What you should do: Please reproduce the entries below exactly, starting at the first line and ending with the line that holds "the digital land collection process.".

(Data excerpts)
------------------------

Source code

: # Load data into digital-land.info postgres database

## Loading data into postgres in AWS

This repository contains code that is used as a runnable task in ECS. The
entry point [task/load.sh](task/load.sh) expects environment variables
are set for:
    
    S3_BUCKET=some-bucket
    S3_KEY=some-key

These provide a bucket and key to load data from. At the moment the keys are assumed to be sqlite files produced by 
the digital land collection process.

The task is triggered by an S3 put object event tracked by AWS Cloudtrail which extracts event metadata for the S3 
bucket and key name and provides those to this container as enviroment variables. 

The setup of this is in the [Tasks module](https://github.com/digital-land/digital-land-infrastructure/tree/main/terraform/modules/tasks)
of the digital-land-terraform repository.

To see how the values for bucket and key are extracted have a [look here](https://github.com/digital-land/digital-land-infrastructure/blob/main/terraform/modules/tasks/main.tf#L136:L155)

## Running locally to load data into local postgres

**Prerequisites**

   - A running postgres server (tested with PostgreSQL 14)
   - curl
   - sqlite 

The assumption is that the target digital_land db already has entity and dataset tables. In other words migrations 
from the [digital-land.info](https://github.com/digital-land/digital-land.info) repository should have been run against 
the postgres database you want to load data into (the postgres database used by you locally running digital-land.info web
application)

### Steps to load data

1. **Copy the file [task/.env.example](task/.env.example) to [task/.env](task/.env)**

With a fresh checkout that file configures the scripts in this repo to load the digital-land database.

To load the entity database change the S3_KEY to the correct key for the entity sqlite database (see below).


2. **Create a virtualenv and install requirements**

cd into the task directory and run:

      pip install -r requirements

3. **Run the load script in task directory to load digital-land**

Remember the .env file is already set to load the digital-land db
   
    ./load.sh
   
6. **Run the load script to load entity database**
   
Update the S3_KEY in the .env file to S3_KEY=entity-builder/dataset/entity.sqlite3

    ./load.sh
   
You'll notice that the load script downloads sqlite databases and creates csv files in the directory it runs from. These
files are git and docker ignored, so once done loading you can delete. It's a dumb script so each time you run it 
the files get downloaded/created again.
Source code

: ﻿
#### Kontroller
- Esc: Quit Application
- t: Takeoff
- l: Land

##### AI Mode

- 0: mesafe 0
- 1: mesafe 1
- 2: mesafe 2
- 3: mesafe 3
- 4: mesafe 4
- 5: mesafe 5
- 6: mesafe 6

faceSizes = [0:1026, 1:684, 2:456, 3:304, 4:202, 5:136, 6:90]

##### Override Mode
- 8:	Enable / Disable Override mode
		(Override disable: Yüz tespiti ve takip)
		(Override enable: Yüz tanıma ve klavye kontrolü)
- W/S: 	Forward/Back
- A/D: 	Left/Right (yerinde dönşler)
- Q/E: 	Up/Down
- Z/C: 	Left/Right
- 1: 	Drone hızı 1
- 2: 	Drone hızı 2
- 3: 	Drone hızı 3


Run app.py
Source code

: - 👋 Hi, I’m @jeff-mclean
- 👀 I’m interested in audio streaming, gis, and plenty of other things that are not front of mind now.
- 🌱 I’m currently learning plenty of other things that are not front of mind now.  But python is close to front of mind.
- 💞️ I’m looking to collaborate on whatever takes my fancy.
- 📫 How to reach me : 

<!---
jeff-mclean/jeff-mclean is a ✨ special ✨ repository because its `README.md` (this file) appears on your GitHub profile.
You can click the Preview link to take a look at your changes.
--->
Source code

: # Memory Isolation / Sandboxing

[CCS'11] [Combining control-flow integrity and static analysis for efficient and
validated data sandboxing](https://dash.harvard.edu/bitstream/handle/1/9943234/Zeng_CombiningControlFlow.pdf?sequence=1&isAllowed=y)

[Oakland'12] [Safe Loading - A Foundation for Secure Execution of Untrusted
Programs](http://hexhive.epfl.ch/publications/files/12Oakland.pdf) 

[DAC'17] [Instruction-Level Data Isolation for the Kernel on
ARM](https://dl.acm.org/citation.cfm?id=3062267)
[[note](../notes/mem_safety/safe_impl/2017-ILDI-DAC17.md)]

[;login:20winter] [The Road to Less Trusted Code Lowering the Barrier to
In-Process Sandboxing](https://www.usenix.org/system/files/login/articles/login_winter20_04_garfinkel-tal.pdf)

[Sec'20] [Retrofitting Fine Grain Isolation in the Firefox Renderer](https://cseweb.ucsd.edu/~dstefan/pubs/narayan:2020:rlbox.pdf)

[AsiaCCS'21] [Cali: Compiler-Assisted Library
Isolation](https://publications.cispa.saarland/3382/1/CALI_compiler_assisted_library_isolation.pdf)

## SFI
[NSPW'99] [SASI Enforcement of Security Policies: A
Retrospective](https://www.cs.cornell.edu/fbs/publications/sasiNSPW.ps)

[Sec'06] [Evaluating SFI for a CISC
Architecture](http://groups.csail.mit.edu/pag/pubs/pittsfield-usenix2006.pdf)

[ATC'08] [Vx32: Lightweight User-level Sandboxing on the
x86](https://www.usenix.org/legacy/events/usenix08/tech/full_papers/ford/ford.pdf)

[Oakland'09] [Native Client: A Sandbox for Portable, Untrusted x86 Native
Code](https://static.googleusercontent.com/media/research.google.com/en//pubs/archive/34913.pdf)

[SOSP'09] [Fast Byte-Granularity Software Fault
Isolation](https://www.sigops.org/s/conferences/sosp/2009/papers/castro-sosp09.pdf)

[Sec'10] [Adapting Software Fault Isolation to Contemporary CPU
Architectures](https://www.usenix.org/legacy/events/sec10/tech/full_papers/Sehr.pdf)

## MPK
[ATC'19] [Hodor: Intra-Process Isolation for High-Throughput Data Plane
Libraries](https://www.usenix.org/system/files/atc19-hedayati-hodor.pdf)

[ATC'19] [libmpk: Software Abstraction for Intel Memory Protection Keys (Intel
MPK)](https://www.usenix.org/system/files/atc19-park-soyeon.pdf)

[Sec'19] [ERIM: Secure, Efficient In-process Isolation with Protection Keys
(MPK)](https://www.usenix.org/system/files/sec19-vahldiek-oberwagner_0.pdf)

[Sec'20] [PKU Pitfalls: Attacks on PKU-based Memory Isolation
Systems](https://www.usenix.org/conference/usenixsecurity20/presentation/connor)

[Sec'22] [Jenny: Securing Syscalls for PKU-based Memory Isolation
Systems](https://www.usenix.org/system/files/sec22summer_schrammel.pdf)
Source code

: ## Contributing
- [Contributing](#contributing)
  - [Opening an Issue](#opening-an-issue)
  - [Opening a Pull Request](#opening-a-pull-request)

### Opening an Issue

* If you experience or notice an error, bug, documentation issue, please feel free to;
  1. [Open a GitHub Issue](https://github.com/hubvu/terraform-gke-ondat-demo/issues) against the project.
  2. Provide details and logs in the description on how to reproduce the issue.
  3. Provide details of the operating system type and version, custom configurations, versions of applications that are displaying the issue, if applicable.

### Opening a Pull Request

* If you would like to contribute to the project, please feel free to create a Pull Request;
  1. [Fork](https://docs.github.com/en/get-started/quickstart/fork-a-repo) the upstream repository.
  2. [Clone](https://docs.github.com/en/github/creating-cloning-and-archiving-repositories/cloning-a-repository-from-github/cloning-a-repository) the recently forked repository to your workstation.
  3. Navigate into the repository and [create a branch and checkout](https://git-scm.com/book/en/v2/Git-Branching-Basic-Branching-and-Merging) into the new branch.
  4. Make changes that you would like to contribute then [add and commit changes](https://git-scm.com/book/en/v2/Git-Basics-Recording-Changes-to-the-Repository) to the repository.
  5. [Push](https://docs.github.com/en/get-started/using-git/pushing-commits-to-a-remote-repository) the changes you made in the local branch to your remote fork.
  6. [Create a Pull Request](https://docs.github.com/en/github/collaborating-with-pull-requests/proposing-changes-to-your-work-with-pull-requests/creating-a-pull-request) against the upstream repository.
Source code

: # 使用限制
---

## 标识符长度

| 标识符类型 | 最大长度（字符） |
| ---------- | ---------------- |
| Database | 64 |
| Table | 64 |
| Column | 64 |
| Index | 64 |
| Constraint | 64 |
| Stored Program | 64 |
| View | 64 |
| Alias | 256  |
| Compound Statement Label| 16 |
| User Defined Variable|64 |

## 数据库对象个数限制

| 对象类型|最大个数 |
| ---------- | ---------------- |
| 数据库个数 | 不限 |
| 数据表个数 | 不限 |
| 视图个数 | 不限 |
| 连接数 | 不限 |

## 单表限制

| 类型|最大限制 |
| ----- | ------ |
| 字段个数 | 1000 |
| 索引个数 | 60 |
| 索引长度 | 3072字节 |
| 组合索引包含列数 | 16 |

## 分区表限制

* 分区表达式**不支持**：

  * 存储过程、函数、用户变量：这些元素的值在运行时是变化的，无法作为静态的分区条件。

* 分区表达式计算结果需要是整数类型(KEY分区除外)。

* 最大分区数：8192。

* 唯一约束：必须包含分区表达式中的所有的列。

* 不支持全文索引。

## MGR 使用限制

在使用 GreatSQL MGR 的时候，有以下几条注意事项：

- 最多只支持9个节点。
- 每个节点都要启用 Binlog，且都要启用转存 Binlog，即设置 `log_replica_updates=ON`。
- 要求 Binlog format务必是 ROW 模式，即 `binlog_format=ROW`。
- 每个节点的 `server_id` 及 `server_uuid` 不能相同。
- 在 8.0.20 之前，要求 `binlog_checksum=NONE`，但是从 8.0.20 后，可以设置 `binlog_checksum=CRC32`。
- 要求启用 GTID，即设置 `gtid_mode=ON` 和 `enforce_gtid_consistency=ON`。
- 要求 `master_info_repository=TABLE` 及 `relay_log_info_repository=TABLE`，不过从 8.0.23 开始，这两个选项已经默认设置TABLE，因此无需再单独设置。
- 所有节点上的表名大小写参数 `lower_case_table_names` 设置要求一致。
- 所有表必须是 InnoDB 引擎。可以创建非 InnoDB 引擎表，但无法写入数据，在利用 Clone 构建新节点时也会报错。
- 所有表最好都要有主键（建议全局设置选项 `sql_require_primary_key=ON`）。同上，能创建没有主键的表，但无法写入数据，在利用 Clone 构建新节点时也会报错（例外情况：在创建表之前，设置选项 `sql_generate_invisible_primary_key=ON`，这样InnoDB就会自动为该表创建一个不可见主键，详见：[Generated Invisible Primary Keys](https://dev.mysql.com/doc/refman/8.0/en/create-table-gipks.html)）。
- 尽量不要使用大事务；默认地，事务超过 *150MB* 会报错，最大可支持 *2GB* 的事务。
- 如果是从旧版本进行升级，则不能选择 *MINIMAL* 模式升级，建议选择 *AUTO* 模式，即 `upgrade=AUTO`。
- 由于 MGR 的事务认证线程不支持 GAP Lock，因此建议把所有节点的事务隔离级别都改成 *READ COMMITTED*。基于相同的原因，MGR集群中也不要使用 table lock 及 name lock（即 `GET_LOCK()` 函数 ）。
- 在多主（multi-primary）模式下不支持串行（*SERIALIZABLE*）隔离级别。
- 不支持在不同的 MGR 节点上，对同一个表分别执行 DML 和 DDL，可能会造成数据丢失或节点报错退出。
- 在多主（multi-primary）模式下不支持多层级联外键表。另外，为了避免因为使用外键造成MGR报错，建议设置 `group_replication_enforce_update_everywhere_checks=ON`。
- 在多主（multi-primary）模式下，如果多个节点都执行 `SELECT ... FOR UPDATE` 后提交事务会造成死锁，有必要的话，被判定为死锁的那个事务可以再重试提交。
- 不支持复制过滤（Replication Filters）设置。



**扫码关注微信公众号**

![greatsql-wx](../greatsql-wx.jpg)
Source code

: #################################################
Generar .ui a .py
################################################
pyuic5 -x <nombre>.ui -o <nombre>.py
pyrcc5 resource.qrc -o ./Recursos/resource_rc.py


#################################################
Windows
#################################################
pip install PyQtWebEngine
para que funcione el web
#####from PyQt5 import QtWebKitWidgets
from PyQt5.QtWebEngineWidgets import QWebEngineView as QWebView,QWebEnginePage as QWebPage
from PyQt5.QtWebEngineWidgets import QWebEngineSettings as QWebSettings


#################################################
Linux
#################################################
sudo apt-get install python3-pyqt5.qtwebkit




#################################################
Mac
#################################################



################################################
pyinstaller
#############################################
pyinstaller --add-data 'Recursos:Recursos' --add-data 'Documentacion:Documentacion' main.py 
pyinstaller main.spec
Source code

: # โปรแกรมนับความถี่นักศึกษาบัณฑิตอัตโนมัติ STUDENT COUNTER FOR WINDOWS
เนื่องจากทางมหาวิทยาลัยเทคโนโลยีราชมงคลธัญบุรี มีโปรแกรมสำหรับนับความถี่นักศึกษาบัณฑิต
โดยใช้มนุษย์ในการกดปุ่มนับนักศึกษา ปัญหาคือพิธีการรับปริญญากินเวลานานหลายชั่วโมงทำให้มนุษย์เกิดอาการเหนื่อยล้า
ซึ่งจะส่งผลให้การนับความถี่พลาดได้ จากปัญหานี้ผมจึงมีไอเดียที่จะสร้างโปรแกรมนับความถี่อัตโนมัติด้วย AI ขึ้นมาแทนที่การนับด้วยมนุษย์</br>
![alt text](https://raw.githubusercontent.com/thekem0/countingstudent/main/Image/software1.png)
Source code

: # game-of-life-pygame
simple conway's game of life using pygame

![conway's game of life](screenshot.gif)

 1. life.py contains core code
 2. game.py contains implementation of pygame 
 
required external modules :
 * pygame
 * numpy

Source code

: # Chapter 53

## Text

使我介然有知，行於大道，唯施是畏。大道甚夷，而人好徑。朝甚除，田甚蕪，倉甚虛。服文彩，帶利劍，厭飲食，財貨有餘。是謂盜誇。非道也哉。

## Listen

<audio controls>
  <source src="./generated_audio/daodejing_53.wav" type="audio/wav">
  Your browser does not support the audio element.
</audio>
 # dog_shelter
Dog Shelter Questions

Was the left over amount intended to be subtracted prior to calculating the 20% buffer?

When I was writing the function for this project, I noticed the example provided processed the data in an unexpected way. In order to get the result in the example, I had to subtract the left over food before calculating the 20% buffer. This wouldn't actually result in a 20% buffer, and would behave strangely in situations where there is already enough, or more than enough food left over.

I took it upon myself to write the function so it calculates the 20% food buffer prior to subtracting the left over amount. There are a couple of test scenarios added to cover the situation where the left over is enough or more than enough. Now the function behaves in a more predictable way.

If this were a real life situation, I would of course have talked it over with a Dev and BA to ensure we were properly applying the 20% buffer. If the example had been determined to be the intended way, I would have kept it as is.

------------------------

Exercise response:
Source code

: # Load data into digital-land.info postgres database

## Loading data into postgres in AWS

This repository contains code that is used as a runnable task in ECS. The
entry point [task/load.sh](task/load.sh) expects environment variables
are set for:
    
    S3_BUCKET=some-bucket
    S3_KEY=some-key

These provide a bucket and key to load data from. At the moment the keys are assumed to be sqlite files produced by 
the digital land collection process.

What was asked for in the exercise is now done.